HFNC is increasingly being chosen as an alternative option. This treatment technique quickly sends warm, humidified oxygen through nasal prongs (60 L/min) to raise airway pressure slightly. It improves oxygen delivery by draining the empty spots in the lungs. It also benefits patients by enabling them to talk, eat, and drink. Among a large group of AHRF patients, those treated with HFNC had a lower risk of intubation than those on NIPPV (50-38%) [10]. In addition, findings from meta-analyses have suggested that HFNC can cut the chance of intubation in these patients by 15-20% more than NIPPV. Hence, it is used widely in ICUs, especially when COVID-19 cases are more common [11]. While these results are encouraging, institutions still do not always agree on which ventilation approach to use. Decision-making is influenced by the patient's characteristics, the clinician's preferences, and the availability of resources [12]. Even though HFNC gives better comfort and is equally effective, NIPPV is the main option for those with conditions like COPD and cardiogenic pulmonary edema. Given the lack of standard guidelines, further information is needed to guide treatment decisions for AHRF [13].
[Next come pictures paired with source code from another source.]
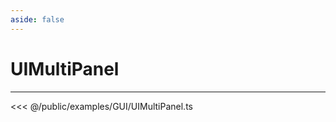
 ```yaml
---
aside: false
---
```


# UIMultiPanel
---
<Demo src="/examples/GUI/UIMultiPanel.ts" :code="false" :height="700"></Demo>

<<< @/public/examples/GUI/UIMultiPanel.ts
This study aims to compare the effectiveness of HFNC versus NIPPV in patients with AHRF, with primary outcomes including oxygenation improvement, intubation rate, ICU stay, and survival. Additional aims involve learning about therapy-related complications, the proportion of unsuccessful care, and the factors related to expenses for those who need care. The researchers aim to determine which of these two approaches is most effective and hope to utilize that information to develop standard procedures for AHRF [14].
Materials and methods
Study design and setting
We adopted a retrospective observational design to determine the optimal way to treat patients with AHRF: HFNC vs. NIPPV. Data were collected from January 2021 to December 2023. Three hospitals, two public and one private, took part in the study. We gathered data from patients in ICUs and hospital wards so that as many patients as possible could be included.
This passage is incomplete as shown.